Architecture Diagram

IncidentCop AI

Inspiration

In real production environments, incident investigation is manual and repetitive. When an alert fires, engineers search logs in Elasticsearch, group exceptions, inspect traces, check deployments, and decide whether to escalate.

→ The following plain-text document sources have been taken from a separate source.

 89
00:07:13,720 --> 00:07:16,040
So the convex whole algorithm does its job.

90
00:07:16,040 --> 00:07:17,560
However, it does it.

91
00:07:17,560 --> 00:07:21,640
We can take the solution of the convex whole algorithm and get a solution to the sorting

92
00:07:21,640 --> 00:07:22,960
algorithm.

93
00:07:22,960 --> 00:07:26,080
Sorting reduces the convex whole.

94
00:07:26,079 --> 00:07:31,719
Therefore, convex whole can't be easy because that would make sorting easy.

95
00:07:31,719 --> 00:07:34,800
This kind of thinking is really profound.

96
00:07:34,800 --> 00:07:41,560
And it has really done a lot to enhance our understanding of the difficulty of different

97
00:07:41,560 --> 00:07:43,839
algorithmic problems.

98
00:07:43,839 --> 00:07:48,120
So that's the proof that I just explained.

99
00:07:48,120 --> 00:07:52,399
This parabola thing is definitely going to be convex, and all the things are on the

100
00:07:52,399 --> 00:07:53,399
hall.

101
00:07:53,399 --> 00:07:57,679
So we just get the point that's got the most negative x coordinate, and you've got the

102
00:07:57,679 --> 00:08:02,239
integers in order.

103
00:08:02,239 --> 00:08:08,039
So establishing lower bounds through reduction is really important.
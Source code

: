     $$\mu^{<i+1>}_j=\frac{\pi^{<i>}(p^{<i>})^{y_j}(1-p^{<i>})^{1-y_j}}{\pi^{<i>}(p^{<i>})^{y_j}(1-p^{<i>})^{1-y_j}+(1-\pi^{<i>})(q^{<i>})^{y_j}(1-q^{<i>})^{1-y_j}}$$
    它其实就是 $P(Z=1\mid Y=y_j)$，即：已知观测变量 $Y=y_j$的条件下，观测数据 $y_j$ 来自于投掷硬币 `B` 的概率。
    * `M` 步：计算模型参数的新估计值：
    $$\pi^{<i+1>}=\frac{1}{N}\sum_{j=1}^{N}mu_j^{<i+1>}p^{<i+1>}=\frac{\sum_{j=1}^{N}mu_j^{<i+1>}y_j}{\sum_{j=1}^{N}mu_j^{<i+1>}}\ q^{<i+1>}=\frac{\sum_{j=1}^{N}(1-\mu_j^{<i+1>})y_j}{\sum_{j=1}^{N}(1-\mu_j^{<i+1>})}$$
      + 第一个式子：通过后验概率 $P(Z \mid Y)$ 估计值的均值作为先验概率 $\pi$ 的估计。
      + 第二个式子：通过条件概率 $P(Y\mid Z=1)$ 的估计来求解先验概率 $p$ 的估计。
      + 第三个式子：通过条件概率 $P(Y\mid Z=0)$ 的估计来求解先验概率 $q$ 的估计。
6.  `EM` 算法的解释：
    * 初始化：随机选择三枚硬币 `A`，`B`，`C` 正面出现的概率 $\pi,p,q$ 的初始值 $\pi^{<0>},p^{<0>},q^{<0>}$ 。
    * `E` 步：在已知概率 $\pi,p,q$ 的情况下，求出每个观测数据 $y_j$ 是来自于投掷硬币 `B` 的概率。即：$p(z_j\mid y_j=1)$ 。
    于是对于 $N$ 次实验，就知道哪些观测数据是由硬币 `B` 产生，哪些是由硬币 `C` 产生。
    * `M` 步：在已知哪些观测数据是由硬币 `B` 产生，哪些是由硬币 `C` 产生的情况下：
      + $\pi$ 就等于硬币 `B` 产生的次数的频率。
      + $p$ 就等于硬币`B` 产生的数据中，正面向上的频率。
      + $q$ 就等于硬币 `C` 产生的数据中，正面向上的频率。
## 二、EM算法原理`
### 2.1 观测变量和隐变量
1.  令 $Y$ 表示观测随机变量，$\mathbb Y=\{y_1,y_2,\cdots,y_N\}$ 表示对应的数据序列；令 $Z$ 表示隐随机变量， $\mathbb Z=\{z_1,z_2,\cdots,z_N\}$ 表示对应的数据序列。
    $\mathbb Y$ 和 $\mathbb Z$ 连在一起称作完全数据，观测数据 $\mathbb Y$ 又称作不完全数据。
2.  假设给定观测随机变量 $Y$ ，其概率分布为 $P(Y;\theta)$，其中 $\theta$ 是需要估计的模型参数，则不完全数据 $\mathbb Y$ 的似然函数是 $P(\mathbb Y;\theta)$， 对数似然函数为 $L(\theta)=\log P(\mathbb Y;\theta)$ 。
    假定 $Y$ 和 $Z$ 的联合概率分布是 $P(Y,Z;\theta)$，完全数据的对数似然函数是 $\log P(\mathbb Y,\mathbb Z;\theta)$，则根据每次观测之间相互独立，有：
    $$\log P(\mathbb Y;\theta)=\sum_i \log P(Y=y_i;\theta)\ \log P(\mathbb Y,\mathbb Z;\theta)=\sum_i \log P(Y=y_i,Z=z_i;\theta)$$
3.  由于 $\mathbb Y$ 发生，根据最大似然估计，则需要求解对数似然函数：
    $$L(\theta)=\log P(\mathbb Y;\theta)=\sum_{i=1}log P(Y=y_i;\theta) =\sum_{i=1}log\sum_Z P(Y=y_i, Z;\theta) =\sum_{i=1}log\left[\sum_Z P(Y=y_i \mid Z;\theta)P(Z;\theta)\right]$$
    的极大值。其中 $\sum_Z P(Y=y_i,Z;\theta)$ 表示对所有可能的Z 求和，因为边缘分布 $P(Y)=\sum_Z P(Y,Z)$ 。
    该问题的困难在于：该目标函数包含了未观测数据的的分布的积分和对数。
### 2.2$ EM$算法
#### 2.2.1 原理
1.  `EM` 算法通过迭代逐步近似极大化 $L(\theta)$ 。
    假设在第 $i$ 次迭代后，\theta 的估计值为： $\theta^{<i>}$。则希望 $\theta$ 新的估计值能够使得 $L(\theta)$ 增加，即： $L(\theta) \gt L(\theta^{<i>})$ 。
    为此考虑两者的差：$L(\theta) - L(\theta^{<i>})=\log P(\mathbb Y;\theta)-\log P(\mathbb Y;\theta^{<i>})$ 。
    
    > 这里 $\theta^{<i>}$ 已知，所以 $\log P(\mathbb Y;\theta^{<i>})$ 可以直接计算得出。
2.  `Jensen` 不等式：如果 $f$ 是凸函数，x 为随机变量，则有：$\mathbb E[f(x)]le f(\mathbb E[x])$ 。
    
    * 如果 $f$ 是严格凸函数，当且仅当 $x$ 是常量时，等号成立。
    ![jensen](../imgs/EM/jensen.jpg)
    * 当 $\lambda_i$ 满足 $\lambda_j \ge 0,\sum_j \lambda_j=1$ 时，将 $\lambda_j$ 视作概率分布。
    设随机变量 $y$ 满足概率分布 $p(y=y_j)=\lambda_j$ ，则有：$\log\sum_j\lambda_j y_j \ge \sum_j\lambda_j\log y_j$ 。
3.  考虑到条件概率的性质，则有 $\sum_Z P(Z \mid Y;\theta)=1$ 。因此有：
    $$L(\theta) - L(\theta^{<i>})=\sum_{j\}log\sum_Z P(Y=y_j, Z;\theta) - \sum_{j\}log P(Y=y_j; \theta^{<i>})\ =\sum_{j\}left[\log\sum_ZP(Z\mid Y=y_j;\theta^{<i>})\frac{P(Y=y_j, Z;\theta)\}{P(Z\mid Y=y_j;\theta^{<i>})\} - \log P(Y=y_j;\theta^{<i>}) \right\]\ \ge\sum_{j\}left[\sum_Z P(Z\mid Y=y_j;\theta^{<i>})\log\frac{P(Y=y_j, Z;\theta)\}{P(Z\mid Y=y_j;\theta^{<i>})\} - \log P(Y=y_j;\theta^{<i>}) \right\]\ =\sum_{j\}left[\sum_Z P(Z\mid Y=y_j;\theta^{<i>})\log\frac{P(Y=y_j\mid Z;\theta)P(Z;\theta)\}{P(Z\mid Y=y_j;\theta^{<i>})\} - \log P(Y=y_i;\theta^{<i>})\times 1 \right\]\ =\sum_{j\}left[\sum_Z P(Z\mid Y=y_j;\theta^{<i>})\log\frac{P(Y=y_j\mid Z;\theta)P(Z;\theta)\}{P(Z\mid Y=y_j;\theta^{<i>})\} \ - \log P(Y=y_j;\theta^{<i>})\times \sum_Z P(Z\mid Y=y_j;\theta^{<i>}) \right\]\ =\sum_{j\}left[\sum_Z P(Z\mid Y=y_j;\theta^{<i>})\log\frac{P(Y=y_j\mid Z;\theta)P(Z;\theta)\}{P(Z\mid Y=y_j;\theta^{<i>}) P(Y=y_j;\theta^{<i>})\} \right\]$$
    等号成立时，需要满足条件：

This process can take 30–60 minutes.

We wanted to reduce that time to under 2 minutes using a deterministic, rule-based system that transforms raw telemetry into structured diagnosis — without speculation or semantic reasoning.

What it does

IncidentCop AI automatically investigates production alerts using Elasticsearch data.

Given an alert_id, it:

Retrieves alert details from the alerts index
Fetches error logs within the alert time window
Counts total errors
Identifies the dominant exception
Calculates dominance percentage
Classifies root cause using strict keyword rules
Checks recent deployments
Computes time gap in minutes
Determines correlation strength
Validates failure origin using distributed traces
Calculates deterministic confidence
Triggers Jira and Slack automation if severity is HIGH or CRITICAL

Dominance percentage is calculated as:

$$ \text{dominance_percentage} = \frac{\text{dominant_count}}{\text{total_errors}} \times 100 $$

Confidence scoring model:

+2 if dominance ≥ 60%
+1 if dominance between 40–59%
+2 if trace confirms origin
+1 if no secondary pattern exceeds 30%
+1 if correlation strength is STRONG

Final confidence:

≥ 5 → HIGH
3–4 → MEDIUM
< 3 → LOW

All conclusions are numeric and rule-based.

How we built it

IncidentCop AI is a deterministic investigation pipeline built over Elasticsearch production data.

Core Data Sources

alerts index
logs index
deployments index
traces index

Investigation Workflow

Alert → Logs → Deployment → Traces → Confidence → Automation

Deployment correlation is calculated using:

$$ \text{time_gap_minutes} = \text{alert_start} - \text{deployment_timestamp} $$

Correlation strength thresholds:

≤ 30 → STRONG
31–120 → MODERATE
> 120 → WEAK

Root cause classification is strictly keyword-based:

Timeout / ConnectionRefused / ServiceUnavailable → DOWNSTREAM_DEPENDENCY_FAILURE
NullPointer / IllegalState / IndexOutOfBounds → INTERNAL_APPLICATION_ERROR
Config-related errors → CONFIGURATION_ISSUE

No semantic reasoning layer is used.